Requirement: Return a copy of every line in the records that includes the word "Recognition".

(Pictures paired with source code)
•••
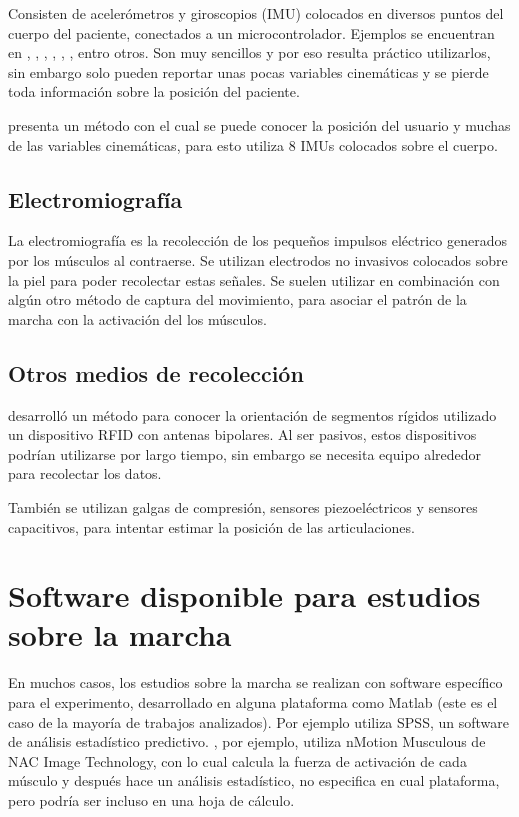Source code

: Consisten de acelerómetros y giroscopios (IMU) colocados en diversos puntos del cuerpo del paciente, conectados a un microcontrolador. Ejemplos se encuentran en \cite{menz}, \cite{arif}, \cite{senanayake}, \cite{latt}, \cite{mazza}, \cite{hu}, entro otros. Son muy sencillos y por eso resulta práctico utilizarlos, sin embargo solo pueden reportar unas pocas variables cinemáticas y se pierde toda información sobre la posición del paciente.

\cite{yuan} presenta un método con el cual se puede conocer la posición del usuario y muchas de las variables cinemáticas, para esto utiliza 8 IMUs colocados sobre el cuerpo.

\subsection{Electromiografía}

La electromiografía es la recolección de los pequeños impulsos eléctrico generados por los músculos al contraerse. Se utilizan electrodos no invasivos colocados sobre la piel para poder recolectar estas señales. Se suelen utilizar en combinación con algún otro método de captura del movimiento, para asociar el patrón de la marcha con la activación del los músculos. \cite{muro}

\subsection{Otros medios de recolección}

\cite{krigslund} desarrolló un método para conocer la orientación de segmentos rígidos utilizado un dispositivo RFID con antenas bipolares. Al ser pasivos, estos dispositivos podrían utilizarse por largo tiempo, sin embargo se necesita equipo alrededor para recolectar los datos. 

También se utilizan galgas de compresión, sensores piezoeléctricos y sensores capacitivos, para intentar estimar la posición de las articulaciones. \citep{muro}


\section[Software disponible]{Software disponible para estudios sobre la marcha}

En muchos casos, los estudios sobre la marcha se realizan con software específico para el experimento, desarrollado en alguna plataforma como Matlab (este es el caso de la mayoría de trabajos analizados). Por ejemplo \cite{menz} utiliza SPSS, un software de análisis estadístico predictivo. \cite{mizoguchi}, por ejemplo, utiliza nMotion Musculous de NAC Image Technology, con lo cual calcula la fuerza de activación de cada músculo y después hace un análisis estadístico, no especifica en cual plataforma, pero podría ser incluso en una hoja de cálculo. 


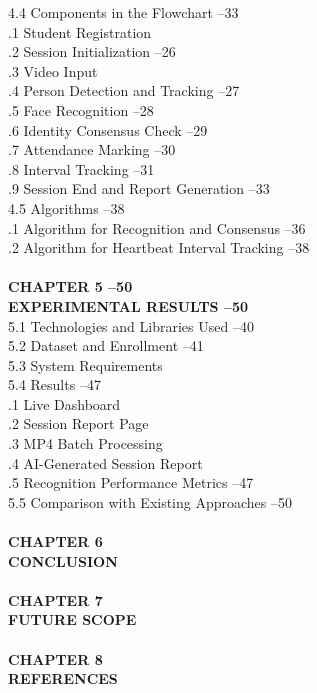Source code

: \documentclass{report}
\begin{document}
\begin{tabbing}
    4.4 \> Components in the Flowchart \> --33 \\[0.2cm]
    .1 Student Registration \>  \\[0.2cm]
    .2 Session Initialization \> --26 \\[0.2cm]
    .3 Video Input \>  \\[0.2cm]
    .4 Person Detection and Tracking \> --27 \\[0.2cm]
    .5 Face Recognition \> --28 \\[0.2cm]
    .6 Identity Consensus Check \> --29 \\[0.2cm]
    .7 Attendance Marking \> --30 \\[0.2cm]
    .8 Interval Tracking \> --31 \\[0.2cm]
    .9 Session End and Report Generation \> --33 \\[0.2cm]
    4.5 \> Algorithms \> --38 \\[0.2cm]
    .1 Algorithm for Recognition and Consensus \> --36 \\[0.2cm]
    .2 Algorithm for Heartbeat Interval Tracking \> --38 \\[0.2cm]
    \\
    \textbf{CHAPTER 5 \> \> --50} \\[0.2cm]
    \textbf{EXPERIMENTAL RESULTS \> \> --50} \\[0.2cm]
    5.1 \> Technologies and Libraries Used \> --40 \\[0.2cm]
    5.2 \> Dataset and Enrollment \> --41 \\[0.2cm]
    5.3 \> System Requirements \>  \\[0.2cm]
    5.4 \> Results \> --47 \\[0.2cm]
    .1 Live Dashboard \>  \\[0.2cm]
    .2 Session Report Page \>  \\[0.2cm]
    .3 MP4 Batch Processing \>  \\[0.2cm]
    .4 AI-Generated Session Report \>  \\[0.2cm]
    .5 Recognition Performance Metrics \> --47 \\[0.2cm]
    5.5 \> Comparison with Existing Approaches \> --50 \\[0.2cm]
    \\
    \textbf{CHAPTER 6 \> \> } \\[0.2cm]
    \textbf{CONCLUSION \> \> } \\[0.2cm]
    \\
    \textbf{CHAPTER 7 \> \> } \\[0.2cm]
    \textbf{FUTURE SCOPE \> \> } \\[0.2cm]
    \\
    \textbf{CHAPTER 8 \> \> } \\[0.2cm]
    \textbf{REFERENCES \> \> } \\[0.2cm]
\end{tabbing}
\end{document}
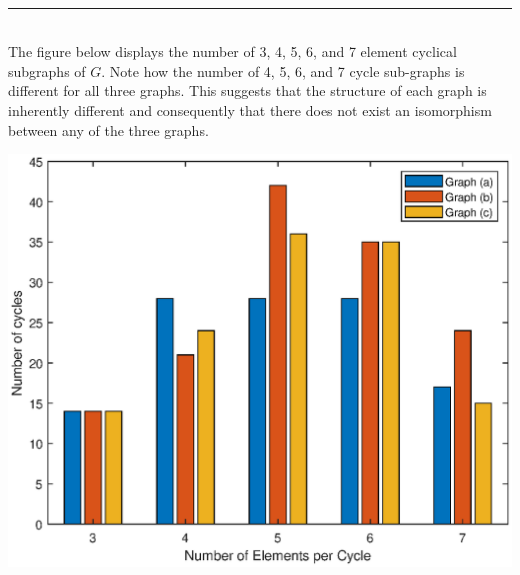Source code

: \documentclass{article}
\newcommand{\statementsep}{\leavevmode\\[0.005in] \rule[\baselineskip/4]{\textwidth}{0.4pt}\leavevmode\\[0.005in]}
\begin{document}
\statementsep
The figure below displays the number of 3, 4, 5, 6, and 7 element cyclical subgraphs of $G$. Note how the number of 4, 5, 6, and 7 cycle sub-graphs is different for all three graphs.  This suggests that the structure of each graph is inherently different and consequently that there does not exist an isomorphism between any of the three graphs.
\begin{center}
	\includegraphics{media/graphComparison.eps}
\end{center}
\end{document}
•••
Answer box:
    .5 Face Recognition \> --28 \\[0.2cm]
    .1 Algorithm for Recognition and Consensus \> --36 \\[0.2cm]
    .5 Recognition Performance Metrics \> --47 \\[0.2cm]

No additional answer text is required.